There are many reasons people feel that they have writer’s block. We will explore a few, and you may find more things come up for you, my advice is to:-

  • Feel into them and explore
  • Dig deeper (it’s usually about what lies beneath)
  • Write and reflect
  • Have fun discovering you

What kind of excuses can you think of:

  • The dog ate my ideas
  • The dog kept putting her paws on my keyboard
  • The dog wanted a walk/biscuit/stroke/kiss
  • I’m tired (from kissing the dog)
  • It’s too noisy (the dogs are barking)

Ok, I’m being silly. But you know there is a half-truth in some of these, at least for me. Angel dog does put her paws on my keyboard when I am writing, and it is distracting. However, I take it as a sign to stop, go for a walk and get some well-earned reflection time.

Let’s take a look at some common excuses for writer’s block, and in each, I’m going to ask you consider one thing and invite you to explore what each excuse means to you in your life right now.

  • Remember how you do anything is how you do everything and this will support your writing process
  • To look at what else is going on in your life and understand what is distracting you
  • What is your writing process – this is key

8 common excuses for writer’s block

1. There is too much going on

  • Writing a book seems overwhelming
  • Writing a book is not important
  • Before I finish one thing there is another thing that needs doing
  • There are too many deadlines
  • I’m being spread too thin
  • If one more person tells me that their work should take priority
  • People keep interrupting me

Look at the environment in which you are living and working, is it conducive to you being a writer? By environment, I don’t just mean the bricks and mortar of your home or office I mean all aspects of everything that is in it.

2. I don’t have the time for this right now

  • I’m always rushing
  • I just don’t have time for this; there are too many other things that need doing first
  • Other people hold me up by not delivering on time
  • I wish people would stop wasting my time

I’m not a time management expert and if time is your thief then look at a good (even great) time management expert. Here’s what I do. I get up to write for an hour and then get on with my day. In fact, I look at my diary and prioritise ‘stuff’, if it’s not essential, I let it go.

3. No one will be interested in what I have to say

  • People usually ignore what I say, why would they be interested in my book?
  • My life seems normal, why would anyone want to hear what I have to say about mine?
  • My writing is worthless
  • Why would anyone be interested in me, I’m nobody?

There’s no such thing as writer’s block. That was invented by people in California who couldn’t write.

Terry Pratchett

Everyone I meet has an incredible story. What is often missing is the confidence to tell it. You do not have to write to publish; you may want to write to get ‘stuff’ out of your system.

Do a skills audit and see where you have amazing skills and how you could use them on this project.
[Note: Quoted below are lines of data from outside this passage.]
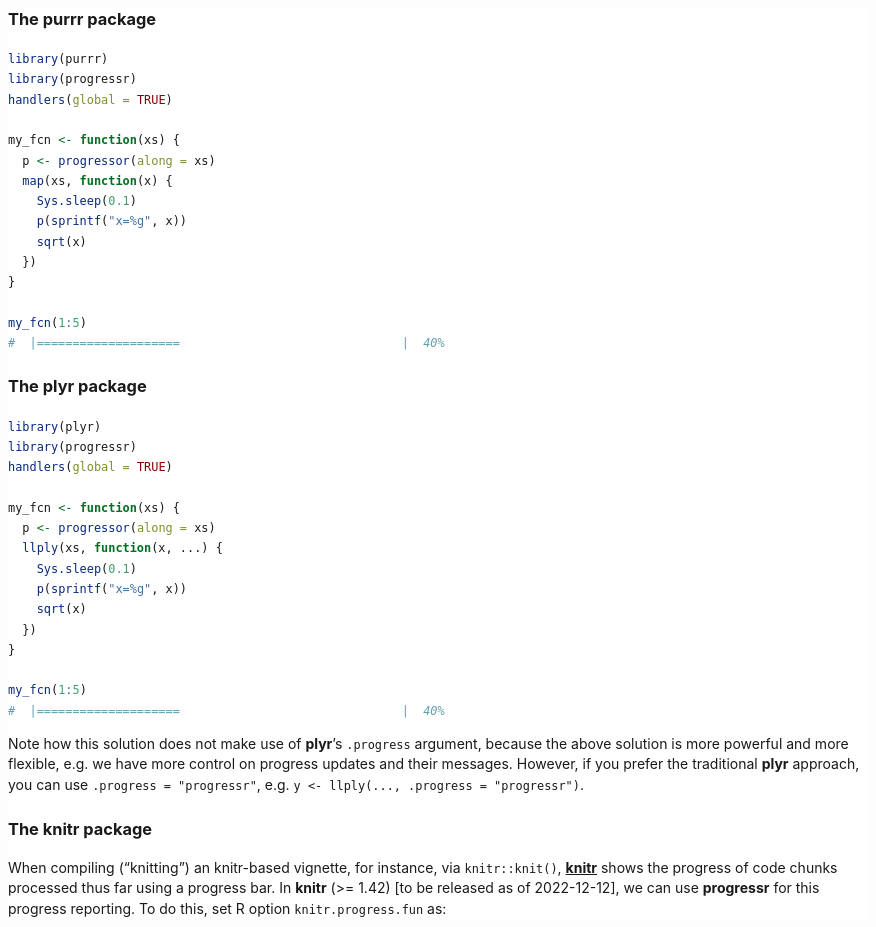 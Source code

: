 ### The purrr package

``` r
library(purrr)
library(progressr)
handlers(global = TRUE)

my_fcn <- function(xs) {
  p <- progressor(along = xs)
  map(xs, function(x) {
    Sys.sleep(0.1)
    p(sprintf("x=%g", x))
    sqrt(x)
  })
}

my_fcn(1:5)
#  |====================                               |  40%
```

### The plyr package

``` r
library(plyr)
library(progressr)
handlers(global = TRUE)

my_fcn <- function(xs) {
  p <- progressor(along = xs)
  llply(xs, function(x, ...) {
    Sys.sleep(0.1)
    p(sprintf("x=%g", x))
    sqrt(x)
  })
}

my_fcn(1:5)
#  |====================                               |  40%
```

Note how this solution does not make use of **plyr**’s `.progress`
argument, because the above solution is more powerful and more flexible,
e.g. we have more control on progress updates and their messages.
However, if you prefer the traditional **plyr** approach, you can use
`.progress = "progressr"`,
e.g. `y <- llply(..., .progress = "progressr")`.

### The knitr package

When compiling (“knitting”) an knitr-based vignette, for instance, via
`knitr::knit()`, **[knitr](https://cran.r-project.org/package=knitr)**
shows the progress of code chunks processed thus far using a progress
bar. In **knitr** (\>= 1.42) \[to be released as of 2022-12-12\], we can
use **progressr** for this progress reporting. To do this, set R option
`knitr.progress.fun` as:
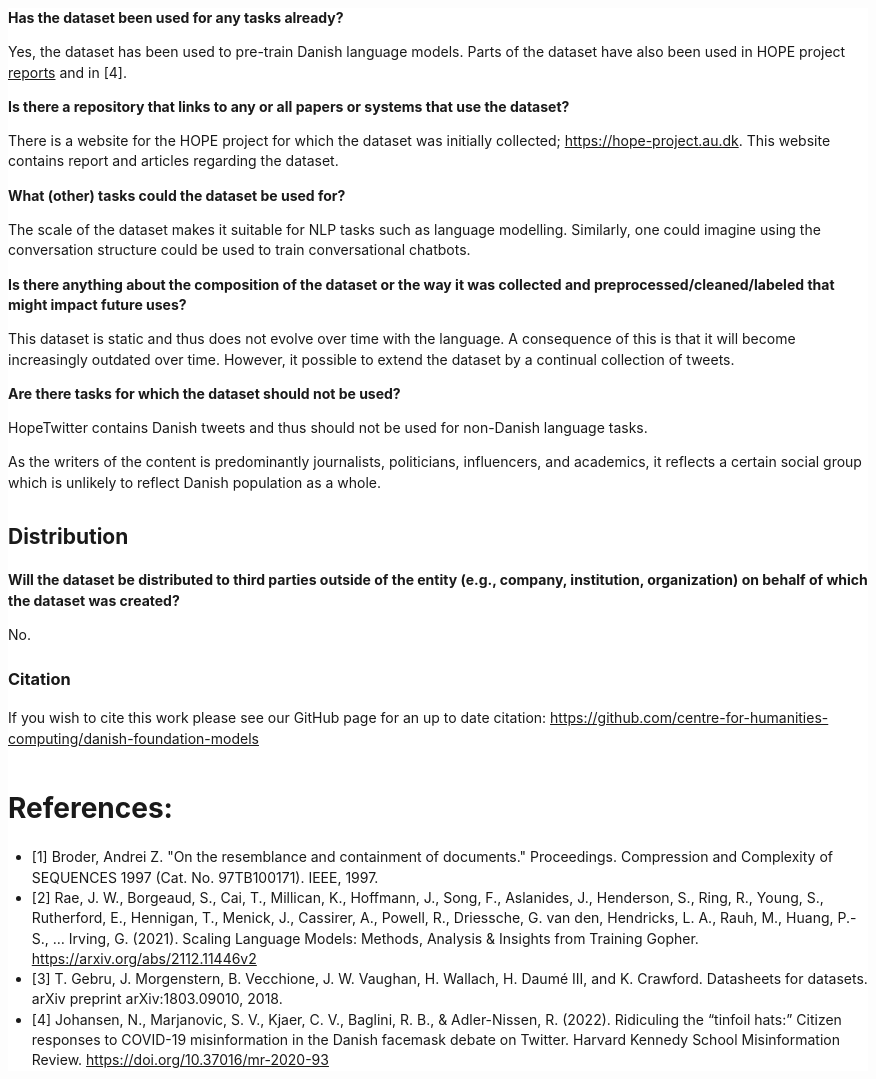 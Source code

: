 **Has the dataset been used for any tasks already?**

Yes, the dataset has been used to pre-train Danish language models.
Parts of the dataset have also been used in HOPE project [reports](https://hope-project.au.dk/#/reports) 
and in [4].


**Is there a repository that links to any or all papers or systems that use the dataset?**

There is a website for the HOPE project for which the dataset was initially collected; 
https://hope-project.au.dk. This website contains report and articles regarding the
dataset.

**What (other) tasks could the dataset be used for?**

The scale of the dataset makes it suitable for NLP tasks such as language modelling.
Similarly, one could imagine using the conversation structure could be used to train
conversational chatbots.

**Is there anything about the composition of the dataset or the way it was collected and 
preprocessed/cleaned/labeled that might impact future uses?**

This dataset is static and thus does not evolve over time with the language. 
A consequence of this is that it will become increasingly outdated over time. However,
it possible to extend the dataset by a continual collection of tweets.

**Are there tasks for which the dataset should not be used?**

HopeTwitter contains Danish tweets and thus should not be used for non-Danish language tasks.

As the writers of the content is predominantly journalists, politicians, influencers,
and academics, it reflects a certain social group which is unlikely to reflect Danish
population as a whole.

## Distribution
**Will the dataset be distributed to third parties outside of the entity (e.g., company,
institution, organization) on behalf of which the dataset was created?**

No.

### Citation
If you wish to cite this work please see our GitHub page for an up to date citation:
https://github.com/centre-for-humanities-computing/danish-foundation-models

# References:
- [1] Broder, Andrei Z. "On the resemblance and containment of documents."
    Proceedings. Compression and Complexity of SEQUENCES 1997
    (Cat. No. 97TB100171). IEEE, 1997.
- [2] Rae, J. W., Borgeaud, S., Cai, T., Millican, K., Hoffmann, J., Song, F., 
    Aslanides, J., Henderson, S., Ring, R., Young, S., Rutherford, E., Hennigan, 
    T., Menick, J., Cassirer, A., Powell, R., Driessche, G. van den, Hendricks, 
    L. A., Rauh, M., Huang, P.-S., … Irving, G. (2021).
    Scaling Language Models: Methods, Analysis & Insights from Training Gopher.
    https://arxiv.org/abs/2112.11446v2
- [3] T. Gebru, J. Morgenstern, B. Vecchione, J. W. Vaughan, H. Wallach, H. Daumé III,
    and K. Crawford. Datasheets for datasets. arXiv preprint arXiv:1803.09010, 2018.
- [4] Johansen, N., Marjanovic, S. V., Kjaer, C. V., Baglini, R. B., & Adler-Nissen, R. 
    (2022). Ridiculing the “tinfoil hats:” Citizen responses to COVID-19 misinformation
    in the Danish facemask debate on Twitter. Harvard Kennedy School Misinformation
    Review. https://doi.org/10.37016/mr-2020-93
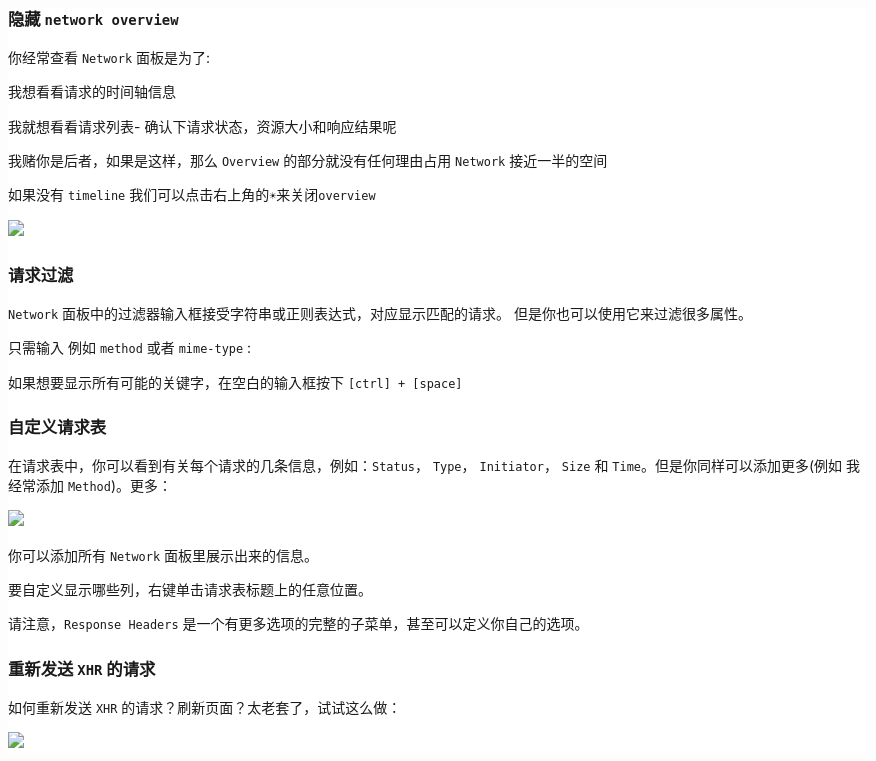 ### 隐藏 `network overview`

你经常查看 `Network` 面板是为了:

我想看看请求的时间轴信息

我就想看看请求列表- 确认下请求状态，资源大小和响应结果呢

我赌你是后者，如果是这样，那么 `Overview` 的部分就没有任何理由占用 `Network` 接近一半的空间

如果没有 `timeline` 我们可以点击右上角的`☀`来关闭`overview`

![](https://img-blog.csdnimg.cn/821727adf0e242c18a466783cf64c85e.png?x-oss-process=image/watermark,type_ZHJvaWRzYW5zZmFsbGJhY2s,shadow_50,text_Q1NETiBAL17or7fovpPlhaXmmLXnp7AkLw==,size_20,color_FFFFFF,t_70,g_se,x_16)

### 请求过滤

`Network` 面板中的过滤器输入框接受字符串或正则表达式，对应显示匹配的请求。 但是你也可以使用它来过滤很多属性。

只需输入 例如 `method` 或者 `mime-type` :

如果想要显示所有可能的关键字，在空白的输入框按下 `[ctrl] + [space]`

### 自定义请求表

在请求表中，你可以看到有关每个请求的几条信息，例如：`Status`， `Type`， `Initiator`， `Size` 和 `Time`。但是你同样可以添加更多(例如 我经常添加 `Method`)。更多：

![](https://img-blog.csdnimg.cn/80ded0545f6b4ada92027989e2033488.png?x-oss-process=image/watermark,type_ZHJvaWRzYW5zZmFsbGJhY2s,shadow_50,text_Q1NETiBAL17or7fovpPlhaXmmLXnp7AkLw==,size_19,color_FFFFFF,t_70,g_se,x_16)

你可以添加所有 `Network` 面板里展示出来的信息。

要自定义显示哪些列，右键单击请求表标题上的任意位置。

请注意，`Response Headers` 是一个有更多选项的完整的子菜单，甚至可以定义你自己的选项。

### 重新发送 `XHR` 的请求

如何重新发送 `XHR` 的请求？刷新页面？太老套了，试试这么做：

![](https://img-blog.csdnimg.cn/e8c3049b47364a4ab8b9bc5c4d147d8c.png?x-oss-process=image/watermark,type_ZHJvaWRzYW5zZmFsbGJhY2s,shadow_50,text_Q1NETiBAL17or7fovpPlhaXmmLXnp7AkLw==,size_14,color_FFFFFF,t_70,g_se,x_16)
I bet you are pretty talented and resourceful.

4. No idea or too many ideas

  • Everyone tells me to write a book, but I have no idea what to write
  • I’ve got so many ideas I don’t know where to start
  • I can’t focus on which approach
  • How am I supposed to find the Idea?

Books are written for a number of reasons, find the why, and the idea will come to you. I call it Writing the Right Book for Right Now.

Think carefully about what this book will give you. Align it with the core message of your brand and align book, brand and business together.

Make a list of ten questions you get ask ‘all the time’. Explore each one and see which one wants to be written.

Book in for a call and let’s explore.

Explore these writer’s block excuses

When you read these what comes up for you? Tell yourself the truth. Where do you feel resistance?

Make a list of 10 silly excuses and then look at the deeper meaning. There’s many a true word said in jest. Grab a journal, write, reflect and decide to do one thing to move you from where you are to where you want to be as a writer. And then tackle the next thing.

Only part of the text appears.